AI in Drug Discovery: From SciGPT Beating GPT-4 to Trustworthy Drug Repurposing
This article explores three AI technologies for drug discovery and computational chemistry. SciGPT is a language model designed for scientific literature that outperforms GPT-4 on specific tasks. The REx model uses reinforcement learning to find explainable biological pathways for drug repurposing, addressing AI’s “black box” problem. And the strainedSMILES2xyz workflow solves an industry-wide challenge: reliably generating 3D structures for strained ring molecules from SMILES strings, ensuring the accuracy of computational simulations.
Contents
- SciGPT, optimized in architecture and training, is designed for scientific literature and outperforms the general-purpose LLM GPT-4 on specific tasks.
- REx uses a reinforcement learning reward system to find concise, biologically meaningful pathways in knowledge graphs, making AI recommendations for drug repurposing trustworthy.
- A new workflow combines existing tools to solve the problem of generating reliable 3D structures of strained molecules from SMILES strings.
1. SciGPT: An AI for Science That Performs Better Than GPT-4
We’re all drowning in scientific papers.
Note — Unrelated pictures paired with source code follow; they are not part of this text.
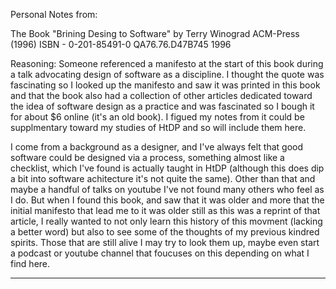 Personal Notes from:

The Book "Brining Desing to Software" by Terry Winograd
ACM-Press (1996)
ISBN - 0-201-85491-0
QA76.76.D47B745 1996

Reasoning:
Someone referenced a manifesto at the start of this book during a talk advocating design of software as a discipline. I thought the quote was fascinating so I looked up the manifesto and saw it was printed in this book and that the book also had a collection of other articles dedicated toward the idea of software design as a practice and was fascinated so I bough it for about $6 online (it's an old book). I figued my notes from it could be supplmentary toward my studies of HtDP and so will include them here. 

I come from a background as a designer, and I've always felt that good software could be designed via a process, something almost like a checklist, which I've found is actually taught in HtDP (although this does dip a bit into software achitecture it's not quite the same). Other than that and maybe a handful of talks on youtube I've not found many others who feel as I do. But when I found this book, and saw that it was older and more that the initial manifesto that lead me to it was older still as this was a reprint of that article, I really wanted to not only learn this history of this movment (lacking a better word) but also to see some of the thoughts of my previous kindred spirits. Those that are still alive I may try to look them up, maybe even start a podcast or youtube channel that foucuses on this depending on what I find here. 

-----

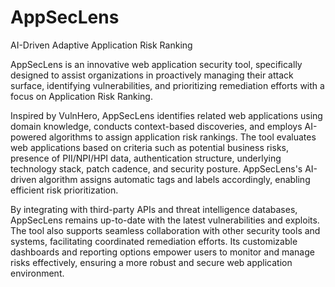 # AppSecLens
AI-Driven Adaptive Application Risk Ranking

AppSecLens is an innovative web application security tool, specifically designed to assist organizations in proactively managing their attack surface, identifying vulnerabilities, and prioritizing remediation efforts with a focus on Application Risk Ranking.

Inspired by VulnHero, AppSecLens identifies related web applications using domain knowledge, conducts context-based discoveries, and employs AI-powered algorithms to assign application risk rankings. The tool evaluates web applications based on criteria such as potential business risks, presence of PII/NPI/HPI data, authentication structure, underlying technology stack, patch cadence, and security posture. AppSecLens's AI-driven algorithm assigns automatic tags and labels accordingly, enabling efficient risk prioritization.

By integrating with third-party APIs and threat intelligence databases, AppSecLens remains up-to-date with the latest vulnerabilities and exploits. The tool also supports seamless collaboration with other security tools and systems, facilitating coordinated remediation efforts. Its customizable dashboards and reporting options empower users to monitor and manage risks effectively, ensuring a more robust and secure web application environment.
Keeping up with the latest progress in a field is a full-time job. General-purpose Large Language Models (LLMs) like GPT-4, while knowledgeable, struggle to read papers full of jargon and complex logic. It’s like asking a well-read humanities major to tackle a textbook on organic chemistry. They can understand the words, but they miss the deeper meaning.
SciGPT was built for this.
Think of GPT-4 as a knowledgeable generalist and SciGPT as a Ph.D. who has spent years in a specific field. It “gets” science better because of two key design choices.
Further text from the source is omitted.